You chose correctly for 1 and 2 (though in 2 it should usually be ‘times’)

A and B could both be acceptable for 3, because it would depend on what has happened since.

  1. “does it matter which it was?” means “which book?”. “does it matter what it was?” is talking about the nature of the thing read. The impression is that both parties already know “what it was”, so on that basis “which” seems more likely. However, it seems a pretty poor question to me. Also, there is a suspicion of a comma splice.

  2. “get through” is presumably the expected answer (present tense referring to regular/habitual behaviour). However, it should be “get through the hard times” (regular behaviour, therefore more than one occurrence). Does the book say “time”, or did you mistype it?

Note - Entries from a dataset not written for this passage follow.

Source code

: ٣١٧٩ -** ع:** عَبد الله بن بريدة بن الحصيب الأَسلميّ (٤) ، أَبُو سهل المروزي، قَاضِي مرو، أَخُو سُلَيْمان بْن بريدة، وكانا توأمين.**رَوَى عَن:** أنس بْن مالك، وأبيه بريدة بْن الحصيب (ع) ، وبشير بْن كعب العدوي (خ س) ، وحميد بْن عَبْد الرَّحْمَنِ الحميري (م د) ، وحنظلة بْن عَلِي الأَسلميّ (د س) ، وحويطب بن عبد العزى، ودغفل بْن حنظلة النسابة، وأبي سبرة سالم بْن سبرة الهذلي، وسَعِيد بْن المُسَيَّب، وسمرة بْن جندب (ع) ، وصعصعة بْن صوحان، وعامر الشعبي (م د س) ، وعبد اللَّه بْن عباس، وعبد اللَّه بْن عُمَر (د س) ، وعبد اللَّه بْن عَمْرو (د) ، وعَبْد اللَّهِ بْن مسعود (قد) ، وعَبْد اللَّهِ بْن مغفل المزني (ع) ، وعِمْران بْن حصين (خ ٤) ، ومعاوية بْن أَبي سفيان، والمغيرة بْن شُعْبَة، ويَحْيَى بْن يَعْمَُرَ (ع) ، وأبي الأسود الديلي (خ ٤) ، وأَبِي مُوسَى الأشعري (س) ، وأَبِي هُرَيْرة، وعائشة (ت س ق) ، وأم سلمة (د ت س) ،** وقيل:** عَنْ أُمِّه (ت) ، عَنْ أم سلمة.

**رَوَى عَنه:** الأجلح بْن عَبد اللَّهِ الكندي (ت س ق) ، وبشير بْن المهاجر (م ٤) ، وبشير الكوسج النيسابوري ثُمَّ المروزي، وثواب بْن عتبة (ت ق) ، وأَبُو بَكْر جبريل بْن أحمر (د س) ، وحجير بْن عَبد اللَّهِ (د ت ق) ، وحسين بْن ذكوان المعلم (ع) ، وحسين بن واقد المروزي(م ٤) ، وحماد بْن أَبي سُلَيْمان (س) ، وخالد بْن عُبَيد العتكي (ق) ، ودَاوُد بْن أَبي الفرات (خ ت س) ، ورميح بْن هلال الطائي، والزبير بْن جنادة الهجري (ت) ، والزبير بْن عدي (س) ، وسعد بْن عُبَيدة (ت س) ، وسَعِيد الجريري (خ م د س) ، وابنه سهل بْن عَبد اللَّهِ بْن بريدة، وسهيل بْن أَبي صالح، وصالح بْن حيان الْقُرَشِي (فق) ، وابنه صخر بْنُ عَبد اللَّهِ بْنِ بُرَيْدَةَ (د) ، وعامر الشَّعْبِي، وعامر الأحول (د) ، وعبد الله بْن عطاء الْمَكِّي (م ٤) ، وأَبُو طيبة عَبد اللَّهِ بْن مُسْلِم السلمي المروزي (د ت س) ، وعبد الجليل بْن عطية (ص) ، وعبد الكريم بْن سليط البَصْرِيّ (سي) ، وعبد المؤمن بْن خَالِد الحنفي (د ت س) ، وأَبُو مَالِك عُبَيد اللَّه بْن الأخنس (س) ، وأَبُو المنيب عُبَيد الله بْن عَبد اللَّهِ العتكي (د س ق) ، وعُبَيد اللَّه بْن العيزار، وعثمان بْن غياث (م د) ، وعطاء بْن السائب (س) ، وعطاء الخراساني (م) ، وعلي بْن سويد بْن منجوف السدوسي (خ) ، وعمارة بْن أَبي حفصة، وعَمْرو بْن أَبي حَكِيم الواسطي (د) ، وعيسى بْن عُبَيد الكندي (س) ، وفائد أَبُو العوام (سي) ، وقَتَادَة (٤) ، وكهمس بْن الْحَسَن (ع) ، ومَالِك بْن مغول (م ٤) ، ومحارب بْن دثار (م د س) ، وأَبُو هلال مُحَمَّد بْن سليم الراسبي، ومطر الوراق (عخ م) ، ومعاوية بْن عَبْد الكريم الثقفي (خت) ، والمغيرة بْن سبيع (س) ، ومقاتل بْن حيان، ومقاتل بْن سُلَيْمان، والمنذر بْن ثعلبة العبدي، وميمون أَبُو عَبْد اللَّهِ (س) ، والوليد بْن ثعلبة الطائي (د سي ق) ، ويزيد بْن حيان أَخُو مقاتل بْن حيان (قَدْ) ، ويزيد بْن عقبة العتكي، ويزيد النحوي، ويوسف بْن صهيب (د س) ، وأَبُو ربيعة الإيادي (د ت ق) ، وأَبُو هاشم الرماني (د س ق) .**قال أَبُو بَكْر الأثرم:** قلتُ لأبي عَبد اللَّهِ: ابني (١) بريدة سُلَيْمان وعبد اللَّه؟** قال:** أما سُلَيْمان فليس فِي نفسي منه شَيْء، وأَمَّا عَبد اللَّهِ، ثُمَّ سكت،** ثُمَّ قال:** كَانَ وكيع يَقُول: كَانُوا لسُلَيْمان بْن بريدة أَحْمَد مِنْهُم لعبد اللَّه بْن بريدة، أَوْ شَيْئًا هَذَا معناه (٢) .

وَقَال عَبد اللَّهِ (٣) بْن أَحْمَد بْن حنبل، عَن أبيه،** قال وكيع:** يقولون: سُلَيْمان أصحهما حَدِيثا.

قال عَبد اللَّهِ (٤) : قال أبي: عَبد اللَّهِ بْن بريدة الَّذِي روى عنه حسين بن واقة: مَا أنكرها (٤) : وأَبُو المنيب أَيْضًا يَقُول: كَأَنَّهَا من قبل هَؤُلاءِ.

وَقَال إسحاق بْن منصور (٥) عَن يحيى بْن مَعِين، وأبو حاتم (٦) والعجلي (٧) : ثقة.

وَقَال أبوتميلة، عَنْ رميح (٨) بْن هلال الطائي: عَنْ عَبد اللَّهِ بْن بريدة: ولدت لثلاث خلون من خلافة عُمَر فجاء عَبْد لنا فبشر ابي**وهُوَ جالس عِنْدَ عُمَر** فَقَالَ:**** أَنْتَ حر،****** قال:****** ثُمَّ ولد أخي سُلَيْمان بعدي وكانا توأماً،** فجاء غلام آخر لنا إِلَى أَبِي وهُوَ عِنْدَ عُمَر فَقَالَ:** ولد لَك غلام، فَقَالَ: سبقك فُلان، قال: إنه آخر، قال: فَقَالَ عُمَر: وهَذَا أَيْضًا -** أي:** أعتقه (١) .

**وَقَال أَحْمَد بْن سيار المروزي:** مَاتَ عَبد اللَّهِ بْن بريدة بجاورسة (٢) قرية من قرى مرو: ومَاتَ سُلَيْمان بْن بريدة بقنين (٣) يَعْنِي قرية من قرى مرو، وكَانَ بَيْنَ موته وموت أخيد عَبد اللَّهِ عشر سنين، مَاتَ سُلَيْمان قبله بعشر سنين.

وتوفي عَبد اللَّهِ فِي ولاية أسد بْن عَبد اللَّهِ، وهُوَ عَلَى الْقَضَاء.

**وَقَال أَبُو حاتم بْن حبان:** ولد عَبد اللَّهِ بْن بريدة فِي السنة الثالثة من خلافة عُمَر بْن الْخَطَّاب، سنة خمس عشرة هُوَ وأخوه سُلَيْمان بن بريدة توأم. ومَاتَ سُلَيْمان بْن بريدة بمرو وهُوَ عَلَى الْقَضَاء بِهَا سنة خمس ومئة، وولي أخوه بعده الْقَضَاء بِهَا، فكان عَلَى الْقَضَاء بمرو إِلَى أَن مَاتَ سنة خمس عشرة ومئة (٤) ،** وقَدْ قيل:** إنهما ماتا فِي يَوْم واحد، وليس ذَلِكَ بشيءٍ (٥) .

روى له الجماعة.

  3. Both are possible. Sentences should begin with capital letters. Also, “China” should be capitalised since it is a proper noun.

For 3, what’s the difference in meaning between A and B?

Hi Ruifeng,

Using ‘left’ is a simple statement where the ‘informing’ (informed) and the leaving (left) were both at the same time. ‘Had left’ is reported speech where the speaker was informed about what the other person ‘had done’ previously.

Alan

Q:

1.Could you tell me what " it would depend on what has happened since" means, Bev?

  1. You said I chose correctly. Do you agree with Dozy on 1? Because I thought which was not correct. Hehe.

Q:

  1. For question 1, I thought “in some book or other” meant the same as “in some book”. If so, it would not be a choice, it would simple mean to say what [color=black]the book was doesn’t matter.

  2. For question 2, if it means regular behaviour, why use “[color=red]the”? What do you mean “Presumably the expected answer?” Seems like you have something on your mind about it. Pray tell. Hehe

  3. Thanks for the advice.

“in some book or other” means about the same as “in some book” (it is slighly more casual and dismissive). Sorry, I don’t really understand what you mean by your second sentence. “does it matter which it was?” means “does it matter which book I read about it in?”. “which” refers to the choice of one book out of the unknown number of books implied by “some book or other”.

That is not a very easy question to answer. The assumption is that periods of hardship do occur, and those are the ones we are talking about, hence the definite article.

When inserting the “correct” answer, the resulting sentence is not natural, hence my lack of total enthusiasm for the answer. (By the way, you didn’t answer my earlier question: does the book actually say “time” or “times”?)